__DATA EXTRACTS__:
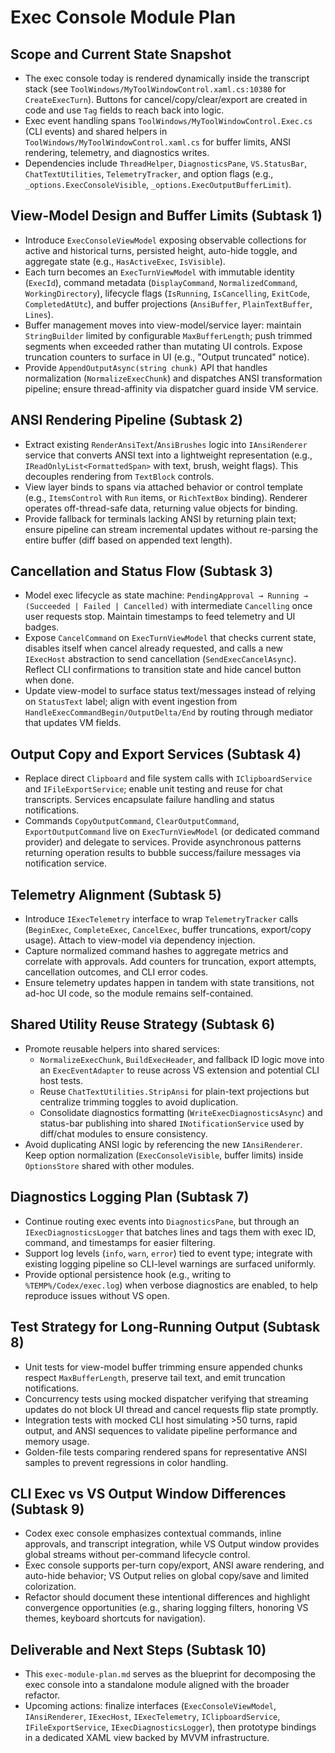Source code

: # Exec Console Module Plan

## Scope and Current State Snapshot
- The exec console today is rendered dynamically inside the transcript stack (see `ToolWindows/MyToolWindowControl.xaml.cs:10380` for `CreateExecTurn`). Buttons for cancel/copy/clear/export are created in code and use `Tag` fields to reach back into logic.
- Exec event handling spans `ToolWindows/MyToolWindowControl.Exec.cs` (CLI events) and shared helpers in `ToolWindows/MyToolWindowControl.xaml.cs` for buffer limits, ANSI rendering, telemetry, and diagnostics writes.
- Dependencies include `ThreadHelper`, `DiagnosticsPane`, `VS.StatusBar`, `ChatTextUtilities`, `TelemetryTracker`, and option flags (e.g., `_options.ExecConsoleVisible`, `_options.ExecOutputBufferLimit`).

## View-Model Design and Buffer Limits (Subtask 1)
- Introduce `ExecConsoleViewModel` exposing observable collections for active and historical turns, persisted height, auto-hide toggle, and aggregate state (e.g., `HasActiveExec`, `IsVisible`).
- Each turn becomes an `ExecTurnViewModel` with immutable identity (`ExecId`), command metadata (`DisplayCommand`, `NormalizedCommand`, `WorkingDirectory`), lifecycle flags (`IsRunning`, `IsCancelling`, `ExitCode`, `CompletedAtUtc`), and buffer projections (`AnsiBuffer`, `PlainTextBuffer`, `Lines`).
- Buffer management moves into view-model/service layer: maintain `StringBuilder` limited by configurable `MaxBufferLength`; push trimmed segments when exceeded rather than mutating UI controls. Expose truncation counters to surface in UI (e.g., "Output truncated" notice).
- Provide `AppendOutputAsync(string chunk)` API that handles normalization (`NormalizeExecChunk`) and dispatches ANSI transformation pipeline; ensure thread-affinity via dispatcher guard inside VM service.

## ANSI Rendering Pipeline (Subtask 2)
- Extract existing `RenderAnsiText`/`AnsiBrushes` logic into `IAnsiRenderer` service that converts ANSI text into a lightweight representation (e.g., `IReadOnlyList<FormattedSpan>` with text, brush, weight flags). This decouples rendering from `TextBlock` controls.
- View layer binds to spans via attached behavior or control template (e.g., `ItemsControl` with `Run` items, or `RichTextBox` binding). Renderer operates off-thread-safe data, returning value objects for binding.
- Provide fallback for terminals lacking ANSI by returning plain text; ensure pipeline can stream incremental updates without re-parsing the entire buffer (diff based on appended text length).

## Cancellation and Status Flow (Subtask 3)
- Model exec lifecycle as state machine: `PendingApproval → Running → (Succeeded | Failed | Cancelled)` with intermediate `Cancelling` once user requests stop. Maintain timestamps to feed telemetry and UI badges.
- Expose `CancelCommand` on `ExecTurnViewModel` that checks current state, disables itself when cancel already requested, and calls a new `IExecHost` abstraction to send cancellation (`SendExecCancelAsync`). Reflect CLI confirmations to transition state and hide cancel button when done.
- Update view-model to surface status text/messages instead of relying on `StatusText` label; align with event ingestion from `HandleExecCommandBegin/OutputDelta/End` by routing through mediator that updates VM fields.

## Output Copy and Export Services (Subtask 4)
- Replace direct `Clipboard` and file system calls with `IClipboardService` and `IFileExportService`; enable unit testing and reuse for chat transcripts. Services encapsulate failure handling and status notifications.
- Commands `CopyOutputCommand`, `ClearOutputCommand`, `ExportOutputCommand` live on `ExecTurnViewModel` (or dedicated command provider) and delegate to services. Provide asynchronous patterns returning operation results to bubble success/failure messages via notification service.

## Telemetry Alignment (Subtask 5)
- Introduce `IExecTelemetry` interface to wrap `TelemetryTracker` calls (`BeginExec`, `CompleteExec`, `CancelExec`, buffer truncations, export/copy usage). Attach to view-model via dependency injection.
- Capture normalized command hashes to aggregate metrics and correlate with approvals. Add counters for truncation, export attempts, cancellation outcomes, and CLI error codes.
- Ensure telemetry updates happen in tandem with state transitions, not ad-hoc UI code, so the module remains self-contained.

## Shared Utility Reuse Strategy (Subtask 6)
- Promote reusable helpers into shared services:
  - `NormalizeExecChunk`, `BuildExecHeader`, and fallback ID logic move into an `ExecEventAdapter` to reuse across VS extension and potential CLI host tests.
  - Reuse `ChatTextUtilities.StripAnsi` for plain-text projections but centralize trimming toggles to avoid duplication.
  - Consolidate diagnostics formatting (`WriteExecDiagnosticsAsync`) and status-bar publishing into shared `INotificationService` used by diff/chat modules to ensure consistency.
- Avoid duplicating ANSI logic by referencing the new `IAnsiRenderer`. Keep option normalization (`ExecConsoleVisible`, buffer limits) inside `OptionsStore` shared with other modules.

## Diagnostics Logging Plan (Subtask 7)
- Continue routing exec events into `DiagnosticsPane`, but through an `IExecDiagnosticsLogger` that batches lines and tags them with exec ID, command, and timestamps for easier filtering.
- Support log levels (`info`, `warn`, `error`) tied to event type; integrate with existing logging pipeline so CLI-level warnings are surfaced uniformly.
- Provide optional persistence hook (e.g., writing to `%TEMP%/Codex/exec.log`) when verbose diagnostics are enabled, to help reproduce issues without VS open.

## Test Strategy for Long-Running Output (Subtask 8)
- Unit tests for view-model buffer trimming ensure appended chunks respect `MaxBufferLength`, preserve tail text, and emit truncation notifications.
- Concurrency tests using mocked dispatcher verifying that streaming updates do not block UI thread and cancel requests flip state promptly.
- Integration tests with mocked CLI host simulating >50 turns, rapid output, and ANSI sequences to validate pipeline performance and memory usage.
- Golden-file tests comparing rendered spans for representative ANSI samples to prevent regressions in color handling.

## CLI Exec vs VS Output Window Differences (Subtask 9)
- Codex exec console emphasizes contextual commands, inline approvals, and transcript integration, while VS Output window provides global streams without per-command lifecycle control.
- Exec console supports per-turn copy/export, ANSI aware rendering, and auto-hide behavior; VS Output relies on global copy/save and limited colorization.
- Refactor should document these intentional differences and highlight convergence opportunities (e.g., sharing logging filters, honoring VS themes, keyboard shortcuts for navigation).

## Deliverable and Next Steps (Subtask 10)
- This `exec-module-plan.md` serves as the blueprint for decomposing the exec console into a standalone module aligned with the broader refactor.
- Upcoming actions: finalize interfaces (`ExecConsoleViewModel`, `IAnsiRenderer`, `IExecHost`, `IExecTelemetry`, `IClipboardService`, `IFileExportService`, `IExecDiagnosticsLogger`), then prototype bindings in a dedicated XAML view backed by MVVM infrastructure.

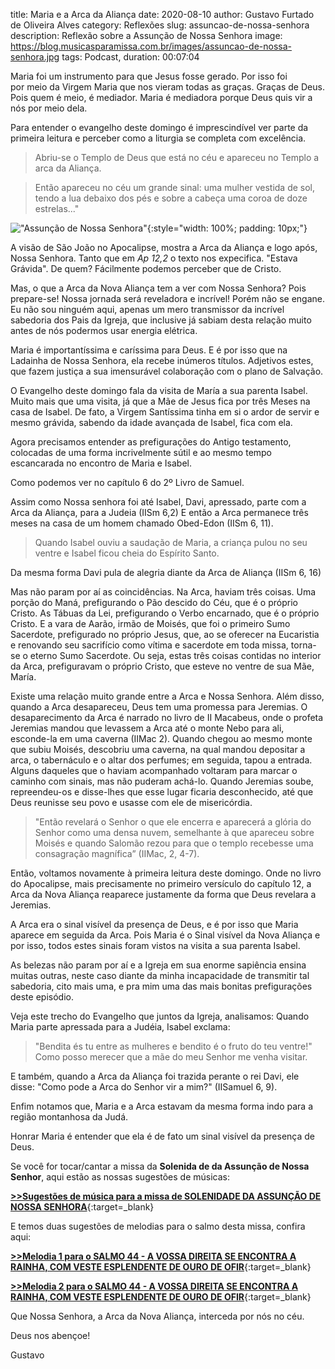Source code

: title: Maria e a Arca da Aliança
date: 2020-08-10
author: Gustavo Furtado de Oliveira Alves
category: Reflexões
slug: assuncao-de-nossa-senhora
description: Reflexão sobre a Assunção de Nossa Senhora
image: https://blog.musicasparamissa.com.br/images/assuncao-de-nossa-senhora.jpg
tags: Podcast,
duration: 00:07:04


Maria foi um instrumento para que Jesus fosse gerado.
Por isso foi por meio da Virgem Maria que nos vieram todas as graças.
Graças de Deus.
Pois quem é meio, é mediador.
Maria é mediadora porque Deus quis vir a nós por meio dela.

Para entender o evangelho deste domingo é imprescindível ver parte da primeira leitura e perceber como a liturgia se completa com excelência.

>Abriu-se o Templo de Deus que está no céu e apareceu no Templo a arca da Aliança.

>Então apareceu no céu um grande sinal: uma mulher vestida de sol,
tendo a lua debaixo dos pés
e sobre a cabeça uma coroa de doze estrelas..."

!["Assunção de Nossa Senhora"](https://blog.musicasparamissa.com.br/images/assuncao-de-nossa-senhora.jpg){:style="width: 100%; padding: 10px;"}

A visão de São João no Apocalipse, mostra a Arca da Aliança e logo após, Nossa Senhora.
Tanto que em _Ap 12,2_ o texto nos expecifica. "Estava Grávida".
De quem? Fácilmente podemos perceber que de Cristo.

Mas, o que a Arca da Nova Aliança tem a ver com Nossa Senhora?
Pois prepare-se!
Nossa jornada será reveladora e incrível! Porém não se engane.
Eu não sou ninguém aqui, apenas um mero transmissor da incrível sabedoria dos Pais da Igreja,
que inclusive já sabiam desta relação muito antes de nós podermos usar energia elétrica.

Maria é importantíssima e caríssima para Deus. E é por isso que na Ladainha de Nossa Senhora, ela recebe inúmeros títulos. Adjetivos estes, que fazem justiça a sua imensurável colaboração com o plano de Salvação.

O Evangelho deste domingo fala da visita de María a sua parenta Isabel. Muito mais que uma visita, já que a Mãe de Jesus fica por três Meses na casa de Isabel.
De fato, a Virgem Santíssima tinha em si o ardor de servir e mesmo grávida, sabendo da idade avançada de Isabel, fica com ela.

Agora precisamos entender as prefigurações do Antigo testamento, colocadas de uma forma incrivelmente sútil e ao mesmo tempo escancarada no encontro de Maria e Isabel.

Como podemos ver no capítulo 6 do 2º Livro de Samuel.

Assim como Nossa senhora foi até Isabel, Davi, apressado, parte com a Arca da Aliança, para a Judeia (IISm 6,2) E então a Arca permanece três meses na casa de um homem chamado Obed-Edon (IISm 6, 11).

>Quando Isabel ouviu a saudação de Maria, a criança pulou no seu ventre
e Isabel ficou cheia do Espírito Santo.

Da mesma forma Davi pula de alegria diante da Arca de Aliança (IISm 6, 16)

Mas não param por aí as coincidências. Na Arca, haviam três coisas.
Uma porção do Maná, prefigurando o Pão descido do Céu, que é o próprio Cristo.
As Tábuas da Lei, prefigurando o Verbo encarnado, que é o próprio Cristo.
E a vara de Aarão, irmão de Moisés, que foi o primeiro Sumo Sacerdote, prefigurado no próprio Jesus, que, ao se oferecer na Eucaristia e renovando seu sacrifício como vítima e sacerdote em toda missa, torna-se o eterno Sumo Sacerdote.
Ou seja, estas três coisas contidas no interior da Arca, prefiguravam o próprio Cristo, que esteve no ventre de sua Mãe, María.

Existe uma relação muito grande entre a Arca e Nossa Senhora.
Além disso, quando a Arca desapareceu, Deus tem uma promessa para Jeremias.
O desaparecimento da Arca é narrado no livro de II Macabeus, onde o profeta Jeremias mandou que levassem a Arca até o monte Nebo para ali, esconde-la em uma caverna (IIMac 2).
Quando chegou ao mesmo monte que subiu Moisés, descobriu uma caverna, na qual mandou depositar a arca, o tabernáculo e o altar dos perfumes; em seguida, tapou a entrada. Alguns daqueles que o haviam acompanhado voltaram para marcar o caminho com sinais, mas não puderam achá-lo. Quando Jeremias soube, repreendeu-os e disse-lhes que esse lugar ficaria desconhecido, até que Deus reunisse seu povo e usasse com ele de misericórdia.

>"Então revelará o Senhor o que ele encerra e aparecerá a glória do Senhor como uma densa nuvem, semelhante à que apareceu sobre Moisés e quando Salomão rezou para que o templo recebesse uma consagração magnífica” (IIMac, 2, 4-7).

Então, voltamos novamente à primeira leitura deste domingo. Onde no livro do Apocalipse, mais precisamente no primeiro versículo do capítulo 12, a Arca da Nova Aliança reaparece justamente da forma que Deus revelara a Jeremias.

A Arca era o sinal visível da presença de Deus, e é por isso que Maria aparece em seguida da Arca. Pois Maria é o Sinal visível da Nova Aliança e por isso, todos estes sinais foram vistos na visita a sua parenta Isabel.

As belezas não param por aí e a Igreja em sua enorme sapiência ensina muitas outras, neste caso diante da minha incapacidade de transmitir tal sabedoria, cito mais uma, e pra mim uma das mais bonitas prefigurações deste episódio.

Veja este trecho do Evangelho que juntos da Igreja, analisamos:
Quando Maria parte apressada para a Judéia, Isabel exclama:

>"Bendita és tu entre as mulheres
e bendito é o fruto do teu ventre!"
Como posso merecer
que a mãe do meu Senhor me venha visitar.

E também, quando a Arca da Aliança foi trazida perante o rei Davi, ele disse: "Como pode a Arca do Senhor vir a mim?" (IISamuel 6, 9).

Enfim notamos que, Maria e a Arca estavam da mesma forma indo para a região montanhosa da Judá.

Honrar Maria é entender que ela é de fato um sinal visível da presença de Deus.

Se você for tocar/cantar a missa da **Solenida de da Assunção de Nossa Senhor**, aqui estão as nossas sugestões de músicas:

[**>>Sugestões de música para a missa de SOLENIDADE DA ASSUNÇÃO DE NOSSA SENHORA**](https://musicasparamissa.com.br/sugestoes-para/assuncao-de-nossa-senhora/){:target=\_blank}

E temos duas sugestões de melodias para o salmo desta missa, confira aqui:

[**>>Melodia 1 para o SALMO 44 - A VOSSA DIREITA SE ENCONTRA A RAINHA, COM VESTE ESPLENDENTE DE OURO DE OFIR**](https://musicasparamissa.com.br/musica/salmo-44-a-vossa-direita-se-encontra-a-rainha/){:target=\_blank}

[**>>Melodia 2 para o SALMO 44 - A VOSSA DIREITA SE ENCONTRA A RAINHA, COM VESTE ESPLENDENTE DE OURO DE OFIR**](https://musicasparamissa.com.br/musica/salmo-44-a-vossa-direita/){:target=\_blank}


Que Nossa Senhora, a Arca da Nova Aliança, interceda por nós no céu.

Deus nos abençoe!

Gustavo

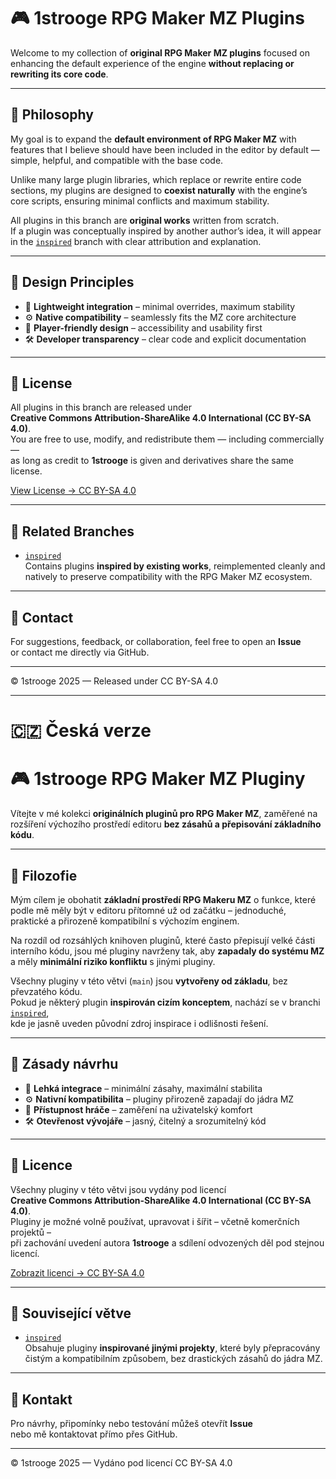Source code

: # 🎮 1strooge RPG Maker MZ Plugins

Welcome to my collection of **original RPG Maker MZ plugins** focused on enhancing
the default experience of the engine **without replacing or rewriting its core code**.

---

## 🧩 Philosophy

My goal is to expand the **default environment of RPG Maker MZ** with features that
I believe should have been included in the editor by default — simple, helpful,
and compatible with the base code.

Unlike many large plugin libraries, which replace or rewrite entire code
sections, my plugins are designed to **coexist naturally** with the engine’s
core scripts, ensuring minimal conflicts and maximum stability.

All plugins in this branch are **original works** written from scratch.  
If a plugin was conceptually inspired by another author’s idea, it will appear in
the [`inspired`](https://github.com/1strooge/RMMZ-Plugins/tree/inspired) branch
with clear attribution and explanation.

---

## 🧠 Design Principles

- 🧩 **Lightweight integration** – minimal overrides, maximum stability  
- ⚙️ **Native compatibility** – seamlessly fits the MZ core architecture  
- 🎨 **Player-friendly design** – accessibility and usability first  
- 🛠️ **Developer transparency** – clear code and explicit documentation  

---

## 📘 License

All plugins in this branch are released under  
**Creative Commons Attribution-ShareAlike 4.0 International (CC BY-SA 4.0)**.  
You are free to use, modify, and redistribute them — including commercially —  
as long as credit to **1strooge** is given and derivatives share the same license.

[View License → CC BY-SA 4.0](https://creativecommons.org/licenses/by-sa/4.0/)

---

## 🧩 Related Branches

- [`inspired`](https://github.com/1strooge/RMMZ-Plugins/tree/inspired)  
  Contains plugins **inspired by existing works**, reimplemented cleanly
  and natively to preserve compatibility with the RPG Maker MZ ecosystem.

---

## 💬 Contact

For suggestions, feedback, or collaboration, feel free to open an **Issue**  
or contact me directly via GitHub.

---

© 1strooge 2025 — Released under CC BY-SA 4.0

---

# 🇨🇿 Česká verze

# 🎮 1strooge RPG Maker MZ Pluginy

Vítejte v mé kolekci **originálních pluginů pro RPG Maker MZ**, zaměřené na
rozšíření výchozího prostředí editoru **bez zásahů a přepisování základního kódu**.

---

## 🧩 Filozofie

Mým cílem je obohatit **základní prostředí RPG Makeru MZ** o funkce, které podle mě
měly být v editoru přítomné už od začátku – jednoduché, praktické a přirozeně
kompatibilní s výchozím enginem.

Na rozdíl od rozsáhlých knihoven pluginů, které často přepisují velké části
interního kódu, jsou mé pluginy navrženy tak, aby **zapadaly do systému MZ**
a měly **minimální riziko konfliktu** s jinými pluginy.

Všechny pluginy v této větvi (`main`) jsou **vytvořeny od základu**, bez převzatého kódu.  
Pokud je některý plugin **inspirován cizím konceptem**, nachází se v branchi  
[`inspired`](https://github.com/1strooge/RMMZ-Plugins/tree/inspired),  
kde je jasně uveden původní zdroj inspirace i odlišnosti řešení.

---

## 🧠 Zásady návrhu

- 🧩 **Lehká integrace** – minimální zásahy, maximální stabilita  
- ⚙️ **Nativní kompatibilita** – pluginy přirozeně zapadají do jádra MZ  
- 🎨 **Přístupnost hráče** – zaměření na uživatelský komfort  
- 🛠️ **Otevřenost vývojáře** – jasný, čitelný a srozumitelný kód  

---

## 📘 Licence

Všechny pluginy v této větvi jsou vydány pod licencí  
**Creative Commons Attribution-ShareAlike 4.0 International (CC BY-SA 4.0)**.  
Pluginy je možné volně používat, upravovat i šířit – včetně komerčních projektů –  
při zachování uvedení autora **1strooge** a sdílení odvozených děl pod stejnou licencí.

[Zobrazit licenci → CC BY-SA 4.0](https://creativecommons.org/licenses/by-sa/4.0/)

---

## 🧩 Související větve

- [`inspired`](https://github.com/1strooge/RMMZ-Plugins/tree/inspired)  
  Obsahuje pluginy **inspirované jinými projekty**, které byly přepracovány
  čistým a kompatibilním způsobem, bez drastických zásahů do jádra MZ.

---

## 💬 Kontakt

Pro návrhy, připomínky nebo testování můžeš otevřít **Issue**  
nebo mě kontaktovat přímo přes GitHub.

---

© 1strooge 2025 — Vydáno pod licencí CC BY-SA 4.0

__ASSIGNED TASK__: All that is wanted is the stretch of lines above from the one containing "Console Module Plan" through the one containing "## Scope and Current State Snapshot", duplicated exactly.

__WRITTEN REPLY__:
: # Exec Console Module Plan

## Scope and Current State Snapshot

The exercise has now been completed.